Last month, the Luxembourg government presented a bill to parliament to allow the securitisation of assets for a proposed sukuk worth 200 million euros ($275 million), part of efforts to boost the tiny state's Islamic finance credentials.

Such legislation could be passed in two to four months but lawmakers will focus on approving the 2014 budget which may shift the timetable, said Marc Hansen, a member of Luxembourg's legislature, the Chamber of Deputies.

"We are now waiting for the annual budget in March; this is now the top priority," said Hansen, who serves as president of the Chamber's finance and budget committee. "The timeline is between two to five months."

Lawmakers are now studying the bill's conformity to existing laws, while the actual structure and issuance of the sukuk depends on the finance ministry, Hansen added.
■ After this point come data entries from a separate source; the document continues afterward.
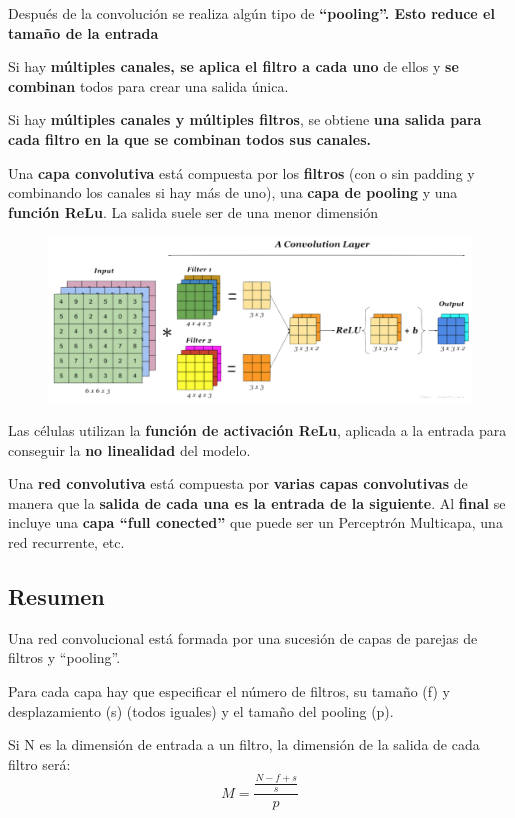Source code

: \documentclass[12pt, twoside, openright]{report} %
\begin{document}
Después de la convolución se realiza algún tipo de \textbf{“pooling”. Esto reduce el tamaño de la entrada}

Si hay \textbf{múltiples canales, se aplica el filtro a cada uno} de ellos y \textbf{se combinan} todos para crear una salida única.

Si hay \textbf{múltiples canales y múltiples filtros}, se obtiene \textbf{una salida para cada filtro en la que se combinan todos sus canales.}

Una \textbf{capa convolutiva} está compuesta por los \textbf{filtros} (con o sin padding y combinando los canales si hay más de uno), una \textbf{capa de pooling} y una \textbf{función ReLu}. La salida suele ser de una menor dimensión

\begin{figure}[H]
	{\includegraphics[scale=.35]{capaConvo.jpg}}
\end{figure}

Las células utilizan la \textbf{función de activación ReLu}, aplicada a la entrada para conseguir la \textbf{no linealidad} del modelo.
\pagebreak

Una \textbf{red convolutiva} está compuesta por \textbf{varias capas convolutivas} de manera que la \textbf{salida de cada una es la entrada de la siguiente}. Al \textbf{final} se incluye una \textbf{capa “full conected”} que puede ser un Perceptrón Multicapa, una red recurrente, etc.

\subsection{Resumen}
Una red convolucional está formada por una sucesión de capas de parejas de filtros y “pooling”.

Para cada capa hay que especificar el número de filtros, su tamaño (f) y desplazamiento (s) (todos iguales) y el tamaño del pooling (p).

Si N es la dimensión de entrada a un filtro, la dimensión de la salida de cada filtro será: 
$$M=\frac{\frac{N-f+s}{s}}{p}$$
\end{document}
The bill identifies three real estate assets to underpin the Islamic bond.

AAA-rated Luxembourg could pip Britain's ambitions to become the first Western country to issue a sovereign sukuk. Last year, Britain unveiled plans to sell a 200 million pound ($335 million) sukuk and it has mandated HSBC to advise on the deal, giving a "2014-2015" timeframe.

Legal filings show Luxembourg's sukuk would be denominated in euros and listed on an exchange, but such details are not final, said Hansen, a member of Prime Minister Xavier Bettel's Democratic Party.

"The plan is to discuss these - in my opinion euro will be a strong choice."

Luxembourg's Stock Exchange was the first in Europe to list a sukuk in 2002; it has since listed 16 with three of them currently outstanding, said LSE secretary general Maurice Bauer.